[[ Exercise inputs open ]]

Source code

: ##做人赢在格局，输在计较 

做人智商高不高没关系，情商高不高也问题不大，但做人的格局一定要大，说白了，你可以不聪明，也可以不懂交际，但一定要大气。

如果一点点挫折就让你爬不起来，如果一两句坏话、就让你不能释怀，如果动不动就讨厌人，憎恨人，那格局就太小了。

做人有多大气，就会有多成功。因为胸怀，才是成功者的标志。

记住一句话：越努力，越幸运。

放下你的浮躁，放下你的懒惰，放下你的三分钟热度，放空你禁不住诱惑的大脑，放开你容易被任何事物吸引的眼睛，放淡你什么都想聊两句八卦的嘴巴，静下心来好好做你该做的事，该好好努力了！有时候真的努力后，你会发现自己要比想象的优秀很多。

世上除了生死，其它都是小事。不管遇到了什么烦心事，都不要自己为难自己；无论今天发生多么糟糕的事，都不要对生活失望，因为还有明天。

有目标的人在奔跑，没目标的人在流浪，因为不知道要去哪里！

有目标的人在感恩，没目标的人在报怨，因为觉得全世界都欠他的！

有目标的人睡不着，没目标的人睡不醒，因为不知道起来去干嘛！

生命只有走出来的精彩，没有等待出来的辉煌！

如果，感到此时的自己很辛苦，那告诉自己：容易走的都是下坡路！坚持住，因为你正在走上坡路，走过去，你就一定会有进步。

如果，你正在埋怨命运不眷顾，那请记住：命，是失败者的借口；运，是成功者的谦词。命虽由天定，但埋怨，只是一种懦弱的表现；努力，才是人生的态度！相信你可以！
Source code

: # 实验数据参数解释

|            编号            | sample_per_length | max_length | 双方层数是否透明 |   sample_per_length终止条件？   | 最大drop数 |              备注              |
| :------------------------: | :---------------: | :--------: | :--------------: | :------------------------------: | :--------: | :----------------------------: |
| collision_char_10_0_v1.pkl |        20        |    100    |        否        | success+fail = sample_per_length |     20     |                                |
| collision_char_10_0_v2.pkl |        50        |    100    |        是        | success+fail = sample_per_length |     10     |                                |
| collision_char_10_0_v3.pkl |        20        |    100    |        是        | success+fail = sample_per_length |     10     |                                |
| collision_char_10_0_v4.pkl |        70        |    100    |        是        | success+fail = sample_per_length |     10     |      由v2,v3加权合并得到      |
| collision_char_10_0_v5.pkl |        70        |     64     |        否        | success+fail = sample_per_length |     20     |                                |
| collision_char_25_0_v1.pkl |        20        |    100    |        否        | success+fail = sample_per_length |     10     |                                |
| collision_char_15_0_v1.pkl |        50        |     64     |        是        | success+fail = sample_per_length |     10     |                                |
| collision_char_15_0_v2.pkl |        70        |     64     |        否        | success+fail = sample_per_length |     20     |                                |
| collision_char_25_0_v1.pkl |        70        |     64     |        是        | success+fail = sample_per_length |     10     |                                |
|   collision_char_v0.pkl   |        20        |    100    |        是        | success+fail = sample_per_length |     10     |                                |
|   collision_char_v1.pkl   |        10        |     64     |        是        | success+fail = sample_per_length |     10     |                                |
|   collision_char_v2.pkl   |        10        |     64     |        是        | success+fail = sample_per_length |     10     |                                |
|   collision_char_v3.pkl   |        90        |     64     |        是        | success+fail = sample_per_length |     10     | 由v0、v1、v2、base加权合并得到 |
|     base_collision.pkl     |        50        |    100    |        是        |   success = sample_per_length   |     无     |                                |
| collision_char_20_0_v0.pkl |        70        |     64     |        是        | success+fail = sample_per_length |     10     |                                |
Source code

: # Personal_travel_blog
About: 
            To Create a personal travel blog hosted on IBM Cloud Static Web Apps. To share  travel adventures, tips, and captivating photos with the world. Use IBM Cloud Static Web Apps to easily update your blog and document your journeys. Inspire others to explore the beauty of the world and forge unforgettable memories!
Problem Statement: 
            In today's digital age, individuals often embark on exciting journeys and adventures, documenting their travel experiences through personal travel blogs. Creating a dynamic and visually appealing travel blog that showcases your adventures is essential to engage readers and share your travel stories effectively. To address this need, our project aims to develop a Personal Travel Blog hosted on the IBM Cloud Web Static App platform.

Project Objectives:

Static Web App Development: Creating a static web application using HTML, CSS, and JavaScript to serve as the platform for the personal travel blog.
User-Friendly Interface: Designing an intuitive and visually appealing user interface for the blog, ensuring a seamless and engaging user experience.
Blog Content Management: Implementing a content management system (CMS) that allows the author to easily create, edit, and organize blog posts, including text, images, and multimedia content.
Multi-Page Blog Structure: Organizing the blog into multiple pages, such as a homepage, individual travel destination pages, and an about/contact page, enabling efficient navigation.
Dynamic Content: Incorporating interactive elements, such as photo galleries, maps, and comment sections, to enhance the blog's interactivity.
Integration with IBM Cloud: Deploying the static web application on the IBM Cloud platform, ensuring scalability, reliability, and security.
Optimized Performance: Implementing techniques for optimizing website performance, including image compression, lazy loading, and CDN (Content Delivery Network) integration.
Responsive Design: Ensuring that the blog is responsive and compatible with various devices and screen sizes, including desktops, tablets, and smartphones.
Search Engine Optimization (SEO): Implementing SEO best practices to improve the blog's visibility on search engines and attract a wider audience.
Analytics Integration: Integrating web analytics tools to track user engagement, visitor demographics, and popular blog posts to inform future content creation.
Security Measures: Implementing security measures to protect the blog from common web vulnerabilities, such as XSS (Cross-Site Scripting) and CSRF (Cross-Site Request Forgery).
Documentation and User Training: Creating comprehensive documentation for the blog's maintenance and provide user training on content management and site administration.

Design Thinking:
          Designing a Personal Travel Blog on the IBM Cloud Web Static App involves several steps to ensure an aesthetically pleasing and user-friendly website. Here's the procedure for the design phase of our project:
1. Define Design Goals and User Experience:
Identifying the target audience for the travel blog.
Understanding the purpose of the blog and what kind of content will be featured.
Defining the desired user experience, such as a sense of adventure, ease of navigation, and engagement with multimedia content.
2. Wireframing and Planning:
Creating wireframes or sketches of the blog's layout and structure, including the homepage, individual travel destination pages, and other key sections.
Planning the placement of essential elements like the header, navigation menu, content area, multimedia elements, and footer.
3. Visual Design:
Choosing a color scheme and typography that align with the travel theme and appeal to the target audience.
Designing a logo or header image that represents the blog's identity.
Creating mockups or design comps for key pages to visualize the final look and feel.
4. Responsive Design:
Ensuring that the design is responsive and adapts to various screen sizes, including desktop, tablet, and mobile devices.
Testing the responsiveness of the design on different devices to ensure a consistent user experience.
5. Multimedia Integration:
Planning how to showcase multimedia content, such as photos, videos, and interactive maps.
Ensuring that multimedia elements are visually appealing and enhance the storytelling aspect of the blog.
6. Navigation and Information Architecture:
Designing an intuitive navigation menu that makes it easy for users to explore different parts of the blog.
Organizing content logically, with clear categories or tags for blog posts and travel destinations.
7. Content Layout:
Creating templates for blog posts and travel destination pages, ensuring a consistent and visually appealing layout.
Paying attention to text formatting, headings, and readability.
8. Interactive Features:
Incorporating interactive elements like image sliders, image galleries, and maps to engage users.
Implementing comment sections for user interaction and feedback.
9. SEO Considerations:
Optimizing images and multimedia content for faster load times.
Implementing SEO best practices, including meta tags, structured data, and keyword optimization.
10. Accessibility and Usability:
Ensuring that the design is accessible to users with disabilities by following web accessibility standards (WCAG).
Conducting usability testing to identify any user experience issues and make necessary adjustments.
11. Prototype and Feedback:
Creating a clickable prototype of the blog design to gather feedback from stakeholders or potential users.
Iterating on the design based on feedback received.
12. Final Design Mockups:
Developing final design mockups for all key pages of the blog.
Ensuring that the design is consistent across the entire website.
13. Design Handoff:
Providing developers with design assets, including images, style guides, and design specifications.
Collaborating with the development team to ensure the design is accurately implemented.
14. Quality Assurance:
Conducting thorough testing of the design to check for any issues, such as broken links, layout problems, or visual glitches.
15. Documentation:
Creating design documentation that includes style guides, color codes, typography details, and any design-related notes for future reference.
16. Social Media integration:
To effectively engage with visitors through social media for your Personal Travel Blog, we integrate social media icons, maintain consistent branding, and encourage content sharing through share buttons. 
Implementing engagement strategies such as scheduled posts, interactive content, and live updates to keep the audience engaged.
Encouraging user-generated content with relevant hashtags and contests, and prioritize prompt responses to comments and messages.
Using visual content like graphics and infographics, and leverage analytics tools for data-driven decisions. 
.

[[ Exercise inputs closed ]]

> What is being asked: Set down each line exactly as it appears, starting at the top of the data and ending at the line containing "生命只有走出来的精彩，没有等待出来的辉煌！", and include no other lines.

> Output:
Source code

: ##做人赢在格局，输在计较 

做人智商高不高没关系，情商高不高也问题不大，但做人的格局一定要大，说白了，你可以不聪明，也可以不懂交际，但一定要大气。

如果一点点挫折就让你爬不起来，如果一两句坏话、就让你不能释怀，如果动不动就讨厌人，憎恨人，那格局就太小了。

做人有多大气，就会有多成功。因为胸怀，才是成功者的标志。

记住一句话：越努力，越幸运。

放下你的浮躁，放下你的懒惰，放下你的三分钟热度，放空你禁不住诱惑的大脑，放开你容易被任何事物吸引的眼睛，放淡你什么都想聊两句八卦的嘴巴，静下心来好好做你该做的事，该好好努力了！有时候真的努力后，你会发现自己要比想象的优秀很多。

世上除了生死，其它都是小事。不管遇到了什么烦心事，都不要自己为难自己；无论今天发生多么糟糕的事，都不要对生活失望，因为还有明天。

有目标的人在奔跑，没目标的人在流浪，因为不知道要去哪里！

有目标的人在感恩，没目标的人在报怨，因为觉得全世界都欠他的！

有目标的人睡不着，没目标的人睡不醒，因为不知道起来去干嘛！

生命只有走出来的精彩，没有等待出来的辉煌！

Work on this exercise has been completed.